NORTH VANCOUVER, British Columbia, Sept 15 (Reuters) - A
Canadian Conservative candidate who made sexually explicit and
racist comments on social media has been removed from the
party's lineup, the latest candidate to get dumped by one of the
three major parties ahead of the election.
Blair Dale, who was vying for a Newfoundland district in the
Oct. 19 vote, was pulled from the campaign on Tuesday morning,
Conservative spokesman Kory Teneycke told reporters traveling
with Prime Minister Stephen Harper's campaign.
The move comes after a blogger posted a series of online
comments Dale made about women and ethnic minorities on various
social media platforms, including a dating site and Facebook (NASDAQ:FB).
Harper's right-leaning Conservatives, who have ruled the
country for nearly a decade, are in a tight three-way race with
the center-left Liberals and New Democratic Party.

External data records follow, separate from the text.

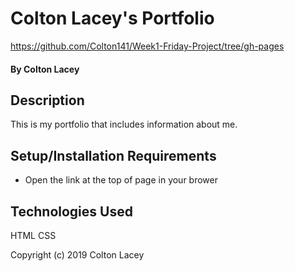 #  Colton Lacey's Portfolio

https://github.com/Colton141/Week1-Friday-Project/tree/gh-pages

#### By Colton Lacey

## Description

This is my portfolio that includes information about me.

## Setup/Installation Requirements

* Open the link at the top of page in your brower

## Technologies Used

HTML
CSS

Copyright (c) 2019 Colton Lacey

All three parties have dismissed candidates during the
campaign, often after it was discovered they made embarrassing
or offensive statements on social media, sometimes years before
they sought political office.
The Conservatives have been hit by more departures than the
Liberals or NDP, and hold the honor of the most ignominious
exit, by a candidate who - in his former life as a service
technician - was caught on a hidden camera urinating into a
coffee mug during a house call to repair a leaky sink in 2012.